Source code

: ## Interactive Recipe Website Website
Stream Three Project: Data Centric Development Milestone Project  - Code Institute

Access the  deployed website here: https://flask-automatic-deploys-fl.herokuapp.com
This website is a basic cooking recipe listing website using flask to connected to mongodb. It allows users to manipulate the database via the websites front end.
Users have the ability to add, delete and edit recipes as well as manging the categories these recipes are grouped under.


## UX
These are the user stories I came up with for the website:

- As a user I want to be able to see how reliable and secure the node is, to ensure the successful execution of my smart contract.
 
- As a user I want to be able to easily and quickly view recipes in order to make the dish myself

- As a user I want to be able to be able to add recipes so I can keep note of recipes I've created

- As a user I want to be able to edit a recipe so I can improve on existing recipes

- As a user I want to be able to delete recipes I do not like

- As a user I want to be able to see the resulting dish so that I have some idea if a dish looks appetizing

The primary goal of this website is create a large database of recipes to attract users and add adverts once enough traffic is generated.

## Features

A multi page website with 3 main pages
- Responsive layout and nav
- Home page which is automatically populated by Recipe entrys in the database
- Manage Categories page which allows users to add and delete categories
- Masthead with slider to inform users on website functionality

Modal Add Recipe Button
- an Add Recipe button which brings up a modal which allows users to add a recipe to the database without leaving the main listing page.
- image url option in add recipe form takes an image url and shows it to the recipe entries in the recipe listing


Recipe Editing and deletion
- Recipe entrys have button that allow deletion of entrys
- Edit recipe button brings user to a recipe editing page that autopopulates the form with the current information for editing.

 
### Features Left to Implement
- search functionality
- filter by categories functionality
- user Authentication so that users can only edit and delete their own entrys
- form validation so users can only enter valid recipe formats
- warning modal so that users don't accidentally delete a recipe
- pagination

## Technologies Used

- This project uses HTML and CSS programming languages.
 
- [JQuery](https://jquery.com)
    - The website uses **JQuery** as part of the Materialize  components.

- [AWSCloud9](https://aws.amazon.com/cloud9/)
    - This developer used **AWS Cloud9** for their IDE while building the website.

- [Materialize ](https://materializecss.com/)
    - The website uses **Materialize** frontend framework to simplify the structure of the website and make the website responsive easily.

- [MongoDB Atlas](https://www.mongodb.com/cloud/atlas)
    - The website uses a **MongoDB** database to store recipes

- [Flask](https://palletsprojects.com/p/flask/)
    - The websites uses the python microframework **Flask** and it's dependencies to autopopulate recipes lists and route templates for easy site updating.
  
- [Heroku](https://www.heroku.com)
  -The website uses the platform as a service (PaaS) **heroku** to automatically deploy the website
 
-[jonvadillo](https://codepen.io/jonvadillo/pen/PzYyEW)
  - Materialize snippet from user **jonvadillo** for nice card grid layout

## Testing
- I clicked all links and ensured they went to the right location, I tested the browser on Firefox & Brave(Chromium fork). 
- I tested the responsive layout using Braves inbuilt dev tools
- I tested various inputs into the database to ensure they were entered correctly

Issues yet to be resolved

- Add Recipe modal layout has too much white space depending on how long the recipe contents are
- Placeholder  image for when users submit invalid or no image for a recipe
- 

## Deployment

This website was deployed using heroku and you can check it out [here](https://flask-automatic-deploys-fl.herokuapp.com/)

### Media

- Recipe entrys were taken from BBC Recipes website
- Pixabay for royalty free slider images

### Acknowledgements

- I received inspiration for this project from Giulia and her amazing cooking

Instructions to follow: For each record above, write it out again exactly.

Reply to the exercise:
Source code

: ## Interactive Recipe Website Website
Stream Three Project: Data Centric Development Milestone Project  - Code Institute

Access the  deployed website here: https://flask-automatic-deploys-fl.herokuapp.com
This website is a basic cooking recipe listing website using flask to connected to mongodb. It allows users to manipulate the database via the websites front end.
Users have the ability to add, delete and edit recipes as well as manging the categories these recipes are grouped under.


## UX
These are the user stories I came up with for the website:

- As a user I want to be able to see how reliable and secure the node is, to ensure the successful execution of my smart contract.
 
- As a user I want to be able to easily and quickly view recipes in order to make the dish myself

- As a user I want to be able to be able to add recipes so I can keep note of recipes I've created

- As a user I want to be able to edit a recipe so I can improve on existing recipes

- As a user I want to be able to delete recipes I do not like

- As a user I want to be able to see the resulting dish so that I have some idea if a dish looks appetizing

The primary goal of this website is create a large database of recipes to attract users and add adverts once enough traffic is generated.

## Features

A multi page website with 3 main pages
- Responsive layout and nav
- Home page which is automatically populated by Recipe entrys in the database
- Manage Categories page which allows users to add and delete categories
- Masthead with slider to inform users on website functionality

Modal Add Recipe Button
- an Add Recipe button which brings up a modal which allows users to add a recipe to the database without leaving the main listing page.
- image url option in add recipe form takes an image url and shows it to the recipe entries in the recipe listing


Recipe Editing and deletion
- Recipe entrys have button that allow deletion of entrys
- Edit recipe button brings user to a recipe editing page that autopopulates the form with the current information for editing.

 
### Features Left to Implement
- search functionality
- filter by categories functionality
- user Authentication so that users can only edit and delete their own entrys
- form validation so users can only enter valid recipe formats
- warning modal so that users don't accidentally delete a recipe
- pagination

## Technologies Used

- This project uses HTML and CSS programming languages.
 
- [JQuery](https://jquery.com)
    - The website uses **JQuery** as part of the Materialize  components.

- [AWSCloud9](https://aws.amazon.com/cloud9/)
    - This developer used **AWS Cloud9** for their IDE while building the website.

- [Materialize ](https://materializecss.com/)
    - The website uses **Materialize** frontend framework to simplify the structure of the website and make the website responsive easily.

- [MongoDB Atlas](https://www.mongodb.com/cloud/atlas)
    - The website uses a **MongoDB** database to store recipes

- [Flask](https://palletsprojects.com/p/flask/)
    - The websites uses the python microframework **Flask** and it's dependencies to autopopulate recipes lists and route templates for easy site updating.
  
- [Heroku](https://www.heroku.com)
  -The website uses the platform as a service (PaaS) **heroku** to automatically deploy the website
 
-[jonvadillo](https://codepen.io/jonvadillo/pen/PzYyEW)
  - Materialize snippet from user **jonvadillo** for nice card grid layout

## Testing
- I clicked all links and ensured they went to the right location, I tested the browser on Firefox & Brave(Chromium fork). 
- I tested the responsive layout using Braves inbuilt dev tools
- I tested various inputs into the database to ensure they were entered correctly

Issues yet to be resolved

- Add Recipe modal layout has too much white space depending on how long the recipe contents are
- Placeholder  image for when users submit invalid or no image for a recipe
- 

## Deployment

This website was deployed using heroku and you can check it out [here](https://flask-automatic-deploys-fl.herokuapp.com/)

### Media

- Recipe entrys were taken from BBC Recipes website
- Pixabay for royalty free slider images

### Acknowledgements

- I received inspiration for this project from Giulia and her amazing cooking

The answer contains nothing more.